29 mars 2014

Seven Sinners / La maison des sept péchés (1940) Tay Garnett


Seven Sinners n'est pas remarquable pour son scénario, encore que l'on puisse goûter ces successions de chansons, de bagarres, si tenté que nous soyons dans une humeur propice.
C'est d'abord les personnages secondaires, hauts en couleurs qui séduisent, nous ne le dirons jamais assez, même si le style est ce que nous préférons, ce qui marque le plus profondément un oeil avisé, il n'en reste pas moins que les acteurs, leur chair, ont une importance capitale. Ainsi Mischa Auer qui interprète Sacha, un kleptomane magicien, un troubadour totalement dévoué à sa muse, Bijou (Marlene Dietrich), nous offre son espièglerie généreuse, son binôme est un marin aux poings hyperactifs, Ned (Broderick Crawford). Ces figures attachantes font beaucoup pour rendre le film aimable.
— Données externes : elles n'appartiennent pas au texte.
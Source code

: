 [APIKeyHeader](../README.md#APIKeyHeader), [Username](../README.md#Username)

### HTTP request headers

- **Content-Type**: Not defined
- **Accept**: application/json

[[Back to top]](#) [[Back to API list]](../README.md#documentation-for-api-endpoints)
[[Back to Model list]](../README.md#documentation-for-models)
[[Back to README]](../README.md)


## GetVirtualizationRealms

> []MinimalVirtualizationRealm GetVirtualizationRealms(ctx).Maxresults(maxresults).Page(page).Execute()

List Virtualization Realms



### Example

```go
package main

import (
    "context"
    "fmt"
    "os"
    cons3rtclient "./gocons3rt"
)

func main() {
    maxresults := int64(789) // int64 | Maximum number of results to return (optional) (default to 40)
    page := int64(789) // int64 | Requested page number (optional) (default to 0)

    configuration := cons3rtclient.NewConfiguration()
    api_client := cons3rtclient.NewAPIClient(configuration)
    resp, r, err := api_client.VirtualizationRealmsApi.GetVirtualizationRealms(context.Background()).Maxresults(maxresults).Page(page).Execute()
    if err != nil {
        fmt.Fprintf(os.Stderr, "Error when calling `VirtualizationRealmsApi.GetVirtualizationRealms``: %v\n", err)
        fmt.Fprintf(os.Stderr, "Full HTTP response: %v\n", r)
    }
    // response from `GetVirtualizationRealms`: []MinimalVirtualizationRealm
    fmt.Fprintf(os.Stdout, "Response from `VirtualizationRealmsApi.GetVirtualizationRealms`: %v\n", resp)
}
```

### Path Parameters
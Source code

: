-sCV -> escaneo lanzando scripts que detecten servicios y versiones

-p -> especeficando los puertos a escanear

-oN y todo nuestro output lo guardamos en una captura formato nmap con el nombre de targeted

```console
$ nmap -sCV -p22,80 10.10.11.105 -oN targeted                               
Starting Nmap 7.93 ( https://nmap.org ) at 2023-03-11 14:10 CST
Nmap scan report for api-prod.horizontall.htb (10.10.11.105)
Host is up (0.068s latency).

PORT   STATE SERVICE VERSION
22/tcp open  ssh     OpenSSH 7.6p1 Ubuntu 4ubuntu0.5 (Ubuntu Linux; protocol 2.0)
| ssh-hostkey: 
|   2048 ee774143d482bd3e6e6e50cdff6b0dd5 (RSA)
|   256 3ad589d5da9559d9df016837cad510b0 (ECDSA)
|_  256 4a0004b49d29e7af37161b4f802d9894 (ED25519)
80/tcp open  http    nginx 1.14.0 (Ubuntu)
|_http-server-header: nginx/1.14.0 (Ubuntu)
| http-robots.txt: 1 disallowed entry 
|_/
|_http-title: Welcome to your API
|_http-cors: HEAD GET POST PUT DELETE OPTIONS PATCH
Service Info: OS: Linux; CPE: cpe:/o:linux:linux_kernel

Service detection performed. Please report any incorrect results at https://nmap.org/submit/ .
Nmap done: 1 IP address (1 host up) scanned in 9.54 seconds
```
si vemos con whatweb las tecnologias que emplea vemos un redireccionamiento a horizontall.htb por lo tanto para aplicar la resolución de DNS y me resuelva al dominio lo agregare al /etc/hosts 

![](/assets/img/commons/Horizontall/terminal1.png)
Le patron du "7 Sinners", Tony (Billy Gilbert), cabotine à outrance mais nous n'en avons cure, c'est un plaisir, tout comme le bad guy de service, Antro (Oskar Homolka), que les hitchcockiens connaissent bien pour son rôle dans Sabotage, toutes ces silhouettes, ces formes de cartoon, ont le même centre de gravité : Bijou ou la sublime Marlene Dietrich, filmée avec amour par Rudolph Maté, habillée comme une déesse par Irène. Elle chante, nous séduit, pleure, fait son numéro de femme fatale, de meilleur pote, elle envoûte tous les mâles dans son champ de vision, John Wayne en tête, très classe et très décontracté...
Bijou, ce petit cyclone du Pacifique, évoluant d'île en île, laissant le coeur des hommes chaviré, au bout d'un comptoir.
Seven Sinners est une sucrerie raffinée, la photo est magnifique, à consommer sans modération.